そんな私は今、不安と戦いながら剣を握りしめていた。
◇
『ザーザー、α…扉の向こうに多数…ザーザー、他班と……突入せよ。』
司令部からの通信が入ったのは待機の指示が出てから5分後だった。
「?」
私は隣にいたロシナロスと顔を見合わせた。今まで通信に雑音が入ることなどなかったからだ。
「司令部。今一度、指示を請う。」
私は司令部に指示の確認を試みたがそれ以降、司令部と通信がつながることはなかった。
そしてすぐに扉の向こうから怒号が聞こえて来た。
「α班!突入します!」
指示は不明瞭だったが仕方がない。私はα班に突入を命令した。班員のマッシマーが地の魔法を練り上げて石の弾丸を作り出すと扉をぶち抜いた。

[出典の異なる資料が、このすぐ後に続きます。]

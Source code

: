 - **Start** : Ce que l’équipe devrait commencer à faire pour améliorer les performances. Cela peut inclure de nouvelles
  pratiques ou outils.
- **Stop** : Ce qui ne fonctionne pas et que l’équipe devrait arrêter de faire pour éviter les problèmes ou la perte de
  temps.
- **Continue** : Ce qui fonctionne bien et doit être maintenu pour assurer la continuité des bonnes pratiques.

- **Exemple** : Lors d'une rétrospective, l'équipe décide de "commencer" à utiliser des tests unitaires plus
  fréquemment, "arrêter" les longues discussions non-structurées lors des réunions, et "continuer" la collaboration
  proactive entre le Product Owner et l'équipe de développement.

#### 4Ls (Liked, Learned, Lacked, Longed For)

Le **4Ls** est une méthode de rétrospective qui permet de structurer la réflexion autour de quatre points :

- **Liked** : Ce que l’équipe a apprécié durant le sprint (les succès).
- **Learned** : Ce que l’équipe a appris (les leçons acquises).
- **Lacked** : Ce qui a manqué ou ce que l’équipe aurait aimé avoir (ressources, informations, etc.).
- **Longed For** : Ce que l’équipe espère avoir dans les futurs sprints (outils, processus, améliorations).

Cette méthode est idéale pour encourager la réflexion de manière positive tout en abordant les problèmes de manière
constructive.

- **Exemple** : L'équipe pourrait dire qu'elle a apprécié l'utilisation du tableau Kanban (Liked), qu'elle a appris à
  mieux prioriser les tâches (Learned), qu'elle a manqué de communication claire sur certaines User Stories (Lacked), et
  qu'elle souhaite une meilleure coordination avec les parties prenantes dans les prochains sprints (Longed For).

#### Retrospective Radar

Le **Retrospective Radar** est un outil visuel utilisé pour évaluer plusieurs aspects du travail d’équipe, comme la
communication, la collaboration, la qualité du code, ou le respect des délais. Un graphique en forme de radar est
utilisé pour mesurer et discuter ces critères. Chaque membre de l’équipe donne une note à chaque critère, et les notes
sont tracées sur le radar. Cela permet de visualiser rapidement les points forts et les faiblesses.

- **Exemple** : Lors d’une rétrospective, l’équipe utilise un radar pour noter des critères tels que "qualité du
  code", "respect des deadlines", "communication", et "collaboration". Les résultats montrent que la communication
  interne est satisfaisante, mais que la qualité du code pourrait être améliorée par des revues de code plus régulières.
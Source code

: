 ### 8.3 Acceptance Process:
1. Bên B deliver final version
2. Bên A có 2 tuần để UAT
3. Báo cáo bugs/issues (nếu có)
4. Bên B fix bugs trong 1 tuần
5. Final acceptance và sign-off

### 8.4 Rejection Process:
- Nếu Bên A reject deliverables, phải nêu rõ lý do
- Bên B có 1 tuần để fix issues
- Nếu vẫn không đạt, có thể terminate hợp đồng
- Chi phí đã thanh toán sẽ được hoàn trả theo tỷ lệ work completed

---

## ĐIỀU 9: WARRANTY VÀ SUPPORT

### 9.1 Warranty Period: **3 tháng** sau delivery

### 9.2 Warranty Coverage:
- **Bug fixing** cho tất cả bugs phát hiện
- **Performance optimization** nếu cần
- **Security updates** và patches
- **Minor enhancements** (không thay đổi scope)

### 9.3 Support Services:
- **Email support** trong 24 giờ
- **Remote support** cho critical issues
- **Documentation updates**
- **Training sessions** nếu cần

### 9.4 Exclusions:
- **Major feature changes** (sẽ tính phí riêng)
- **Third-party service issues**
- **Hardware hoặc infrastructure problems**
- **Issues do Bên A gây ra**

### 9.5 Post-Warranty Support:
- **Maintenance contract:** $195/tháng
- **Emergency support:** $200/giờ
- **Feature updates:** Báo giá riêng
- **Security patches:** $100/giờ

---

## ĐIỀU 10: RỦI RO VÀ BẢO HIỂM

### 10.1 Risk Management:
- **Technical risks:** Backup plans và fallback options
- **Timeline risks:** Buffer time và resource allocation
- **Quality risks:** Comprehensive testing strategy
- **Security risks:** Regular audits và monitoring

扉がひしゃげて吹き飛び、私とロシナロスは剣を手に扉の奥へ飛び込んだ。
そこには、
上級騎士であるカンネが率いるΖ班がエルフの女の子を囲っていた。
「誘拐組織は…、いない?」
ロシナロスがぼそっと呟く。私は一瞬で悟った。これは…、司令部の魔法士がモニタリング中に幻覚を見せられたな。

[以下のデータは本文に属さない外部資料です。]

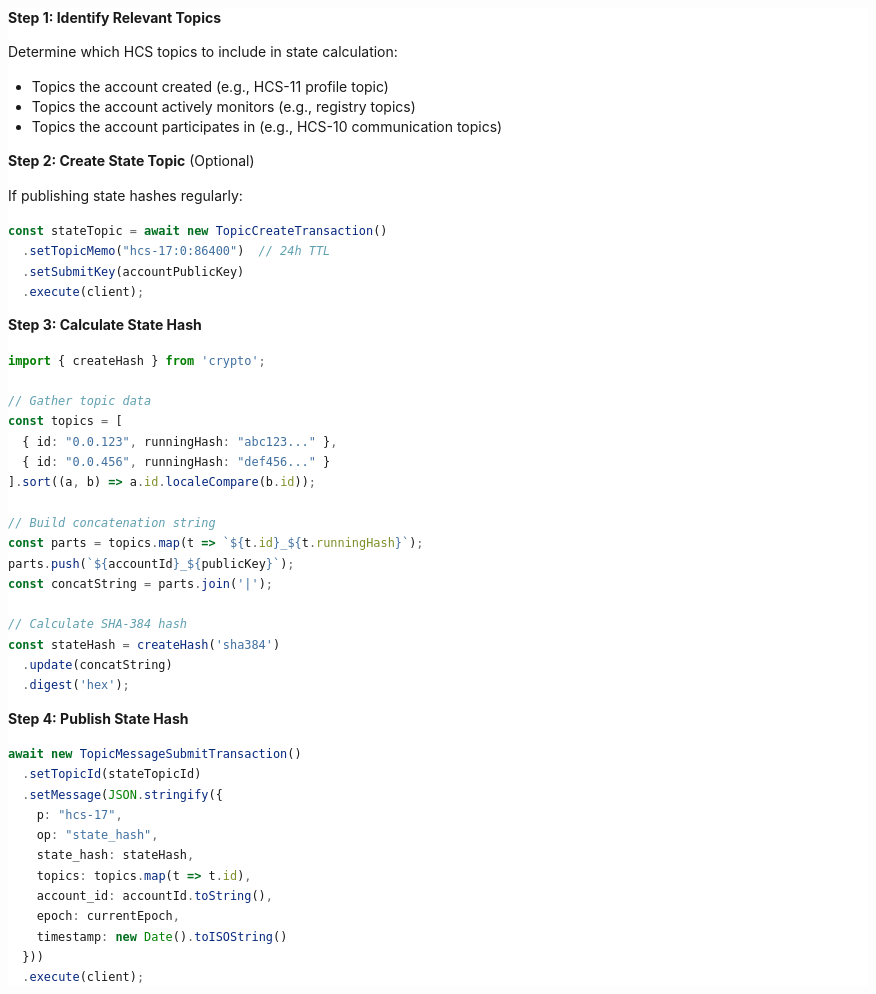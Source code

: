 **Step 1: Identify Relevant Topics**

Determine which HCS topics to include in state calculation:
- Topics the account created (e.g., HCS-11 profile topic)
- Topics the account actively monitors (e.g., registry topics)
- Topics the account participates in (e.g., HCS-10 communication topics)

**Step 2: Create State Topic** (Optional)

If publishing state hashes regularly:
```typescript
const stateTopic = await new TopicCreateTransaction()
  .setTopicMemo("hcs-17:0:86400")  // 24h TTL
  .setSubmitKey(accountPublicKey)
  .execute(client);
```

**Step 3: Calculate State Hash**

```typescript
import { createHash } from 'crypto';

// Gather topic data
const topics = [
  { id: "0.0.123", runningHash: "abc123..." },
  { id: "0.0.456", runningHash: "def456..." }
].sort((a, b) => a.id.localeCompare(b.id));

// Build concatenation string
const parts = topics.map(t => `${t.id}_${t.runningHash}`);
parts.push(`${accountId}_${publicKey}`);
const concatString = parts.join('|');

// Calculate SHA-384 hash
const stateHash = createHash('sha384')
  .update(concatString)
  .digest('hex');
```

**Step 4: Publish State Hash**

```typescript
await new TopicMessageSubmitTransaction()
  .setTopicId(stateTopicId)
  .setMessage(JSON.stringify({
    p: "hcs-17",
    op: "state_hash",
    state_hash: stateHash,
    topics: topics.map(t => t.id),
    account_id: accountId.toString(),
    epoch: currentEpoch,
    timestamp: new Date().toISOString()
  }))
  .execute(client);
```

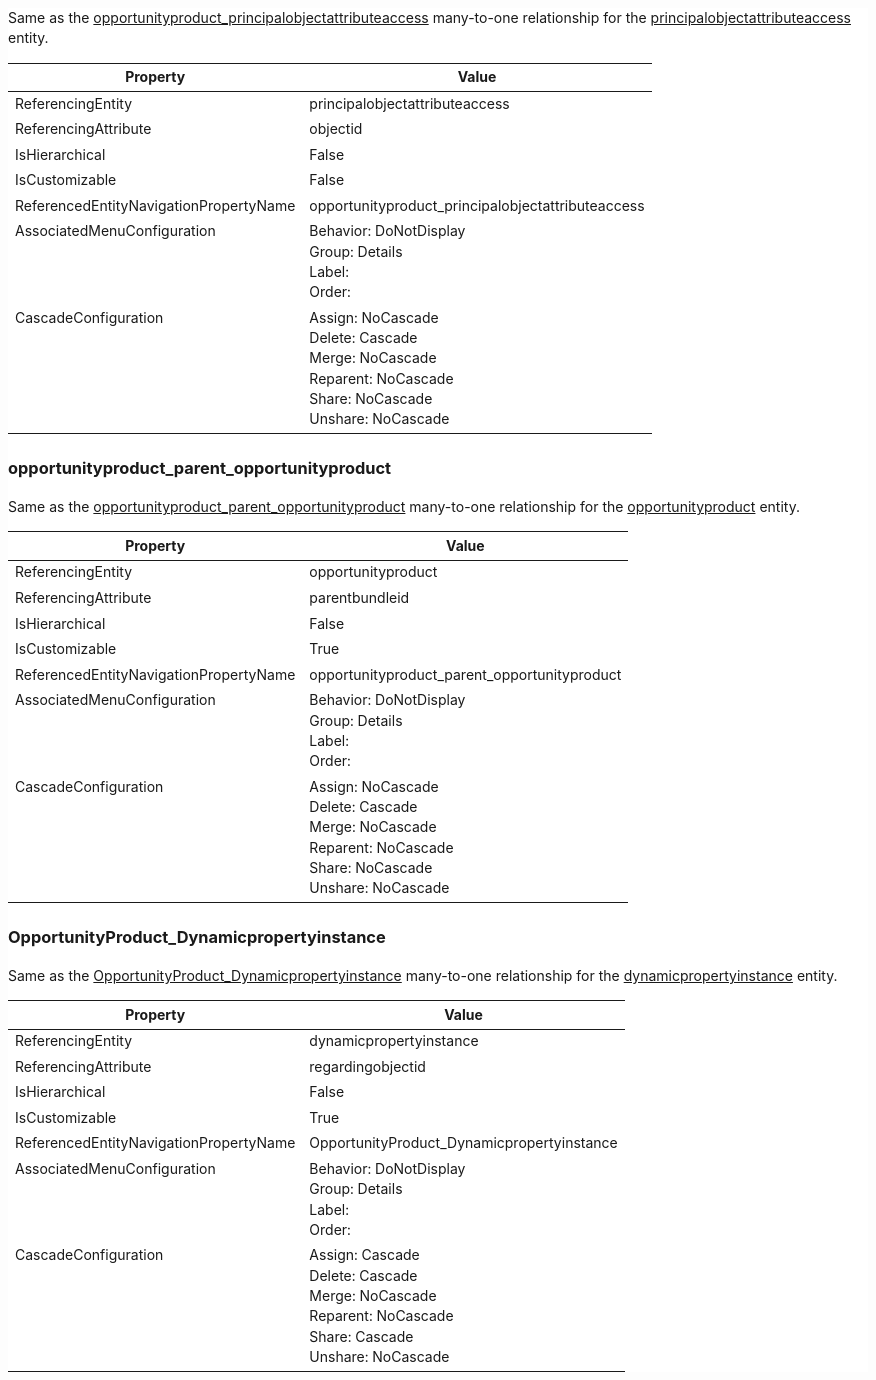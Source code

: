 Same as the [opportunityproduct_principalobjectattributeaccess](principalobjectattributeaccess.md#BKMK_opportunityproduct_principalobjectattributeaccess) many-to-one relationship for the [principalobjectattributeaccess](principalobjectattributeaccess.md) entity.

|Property|Value|
|--------|-----|
|ReferencingEntity|principalobjectattributeaccess|
|ReferencingAttribute|objectid|
|IsHierarchical|False|
|IsCustomizable|False|
|ReferencedEntityNavigationPropertyName|opportunityproduct_principalobjectattributeaccess|
|AssociatedMenuConfiguration|Behavior: DoNotDisplay<br />Group: Details<br />Label: <br />Order: |
|CascadeConfiguration|Assign: NoCascade<br />Delete: Cascade<br />Merge: NoCascade<br />Reparent: NoCascade<br />Share: NoCascade<br />Unshare: NoCascade|


### <a name="BKMK_opportunityproduct_parent_opportunityproduct"></a> opportunityproduct_parent_opportunityproduct

Same as the [opportunityproduct_parent_opportunityproduct](opportunityproduct.md#BKMK_opportunityproduct_parent_opportunityproduct) many-to-one relationship for the [opportunityproduct](opportunityproduct.md) entity.

|Property|Value|
|--------|-----|
|ReferencingEntity|opportunityproduct|
|ReferencingAttribute|parentbundleid|
|IsHierarchical|False|
|IsCustomizable|True|
|ReferencedEntityNavigationPropertyName|opportunityproduct_parent_opportunityproduct|
|AssociatedMenuConfiguration|Behavior: DoNotDisplay<br />Group: Details<br />Label: <br />Order: |
|CascadeConfiguration|Assign: NoCascade<br />Delete: Cascade<br />Merge: NoCascade<br />Reparent: NoCascade<br />Share: NoCascade<br />Unshare: NoCascade|


### <a name="BKMK_OpportunityProduct_Dynamicpropertyinstance"></a> OpportunityProduct_Dynamicpropertyinstance

Same as the [OpportunityProduct_Dynamicpropertyinstance](dynamicpropertyinstance.md#BKMK_OpportunityProduct_Dynamicpropertyinstance) many-to-one relationship for the [dynamicpropertyinstance](dynamicpropertyinstance.md) entity.

|Property|Value|
|--------|-----|
|ReferencingEntity|dynamicpropertyinstance|
|ReferencingAttribute|regardingobjectid|
|IsHierarchical|False|
|IsCustomizable|True|
|ReferencedEntityNavigationPropertyName|OpportunityProduct_Dynamicpropertyinstance|
|AssociatedMenuConfiguration|Behavior: DoNotDisplay<br />Group: Details<br />Label: <br />Order: |
|CascadeConfiguration|Assign: Cascade<br />Delete: Cascade<br />Merge: NoCascade<br />Reparent: NoCascade<br />Share: Cascade<br />Unshare: NoCascade|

しかも、空間全体が強力な魔法によってジャミングされている!だから通信が途絶したのか!ということはこれは罠だ!もう誘拐犯はこの倉庫にはいないだろう。
私は慌ててエルフの女の子に視線を移した。
罠が仕掛けられているとしたら、あの子だ! その子の小さな身体には禍々しい生物が張り付いていた。体の中に強力な魔石を内包した魔物。しかも女の子から魔力を吸い取り、膨れて爆発寸前だ。
「あれが爆発したらこの倉庫が吹き飛ぶぞ!」
カンネ上級騎士が叫び、剣を振り上げた。
女の子を切って魔力の供給を断つつもりだ! 女の子が死んでしまう!
私は急いで右手にロッドを持つと光矢を作り出す。
「ナルミさん、ダメだ!」
ロシナロスが制止する声が聞こえたが構うものか!私は狙いを定めると光矢を放った。
ロッドから放たれた光矢は剣をまさに振り下ろそうとしていたカンネ上級騎士の腕を貫いた。カンネが剣を取り落とす。
光矢はそのまま魔物の魔石をも貫いた。もちろん、女の子には当てない! 魔石が砕かれた魔物は空気が抜けた風船のように魔力を発散して萎んで消えた。
私は急いで女の子を確認した。良かった。無事だ。そう思った時、
「ふざけるなあ!!」
怒鳴り声とともに左の頬に痛みが走った。そのまま私は意識が遠のき、暗闇に沈んでいった。